[GOAL OF THE EXERCISE]:
Determine how many lines of the entries that follow contain "lowerCaseString", and respond with that number alone.

--- SOURCE MATERIAL Enclosed Below ---

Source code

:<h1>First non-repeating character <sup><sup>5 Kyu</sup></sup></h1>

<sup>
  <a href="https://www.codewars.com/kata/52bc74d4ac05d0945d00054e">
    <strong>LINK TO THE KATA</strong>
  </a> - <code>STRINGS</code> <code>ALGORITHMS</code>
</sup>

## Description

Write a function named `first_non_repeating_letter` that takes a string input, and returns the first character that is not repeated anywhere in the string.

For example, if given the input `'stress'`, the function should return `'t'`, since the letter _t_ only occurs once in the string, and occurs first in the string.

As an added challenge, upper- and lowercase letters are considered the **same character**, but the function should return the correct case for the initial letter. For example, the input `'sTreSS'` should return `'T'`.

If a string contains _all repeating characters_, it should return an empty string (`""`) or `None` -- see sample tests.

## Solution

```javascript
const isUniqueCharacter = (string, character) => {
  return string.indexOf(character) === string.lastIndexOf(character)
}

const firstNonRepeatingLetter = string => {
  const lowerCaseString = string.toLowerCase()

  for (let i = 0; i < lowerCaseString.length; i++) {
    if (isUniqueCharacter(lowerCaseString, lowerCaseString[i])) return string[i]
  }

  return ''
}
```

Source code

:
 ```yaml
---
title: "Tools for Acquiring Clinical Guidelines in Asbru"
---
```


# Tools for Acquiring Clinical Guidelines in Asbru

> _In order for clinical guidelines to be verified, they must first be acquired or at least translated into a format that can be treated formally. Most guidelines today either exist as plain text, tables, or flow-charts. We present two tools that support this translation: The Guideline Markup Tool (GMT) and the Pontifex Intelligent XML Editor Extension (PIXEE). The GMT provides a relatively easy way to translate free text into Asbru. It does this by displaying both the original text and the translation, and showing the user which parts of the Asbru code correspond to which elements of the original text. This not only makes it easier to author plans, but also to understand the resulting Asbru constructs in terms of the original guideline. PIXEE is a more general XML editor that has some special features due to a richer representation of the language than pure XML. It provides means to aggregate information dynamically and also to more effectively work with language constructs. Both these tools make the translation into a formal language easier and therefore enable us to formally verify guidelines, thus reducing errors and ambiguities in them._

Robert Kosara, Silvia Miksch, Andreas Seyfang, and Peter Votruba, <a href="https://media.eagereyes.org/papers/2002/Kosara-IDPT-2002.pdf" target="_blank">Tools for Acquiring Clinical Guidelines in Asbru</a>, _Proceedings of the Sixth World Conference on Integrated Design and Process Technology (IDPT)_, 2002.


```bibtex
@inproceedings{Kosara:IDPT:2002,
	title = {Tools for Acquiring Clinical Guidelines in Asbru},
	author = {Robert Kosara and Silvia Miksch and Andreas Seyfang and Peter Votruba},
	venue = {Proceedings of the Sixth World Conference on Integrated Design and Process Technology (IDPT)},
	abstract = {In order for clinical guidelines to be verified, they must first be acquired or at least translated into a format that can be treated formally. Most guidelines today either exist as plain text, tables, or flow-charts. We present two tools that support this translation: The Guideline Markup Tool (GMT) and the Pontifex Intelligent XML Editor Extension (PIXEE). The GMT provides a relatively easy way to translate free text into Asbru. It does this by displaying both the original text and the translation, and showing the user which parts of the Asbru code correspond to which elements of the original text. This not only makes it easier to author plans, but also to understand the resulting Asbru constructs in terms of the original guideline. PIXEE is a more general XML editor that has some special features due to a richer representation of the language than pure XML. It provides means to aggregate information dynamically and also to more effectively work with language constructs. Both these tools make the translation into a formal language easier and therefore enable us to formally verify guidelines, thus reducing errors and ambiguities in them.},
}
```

--- End of Enclosed SOURCE MATERIAL ---

[WRITTEN SOLUTION]:
3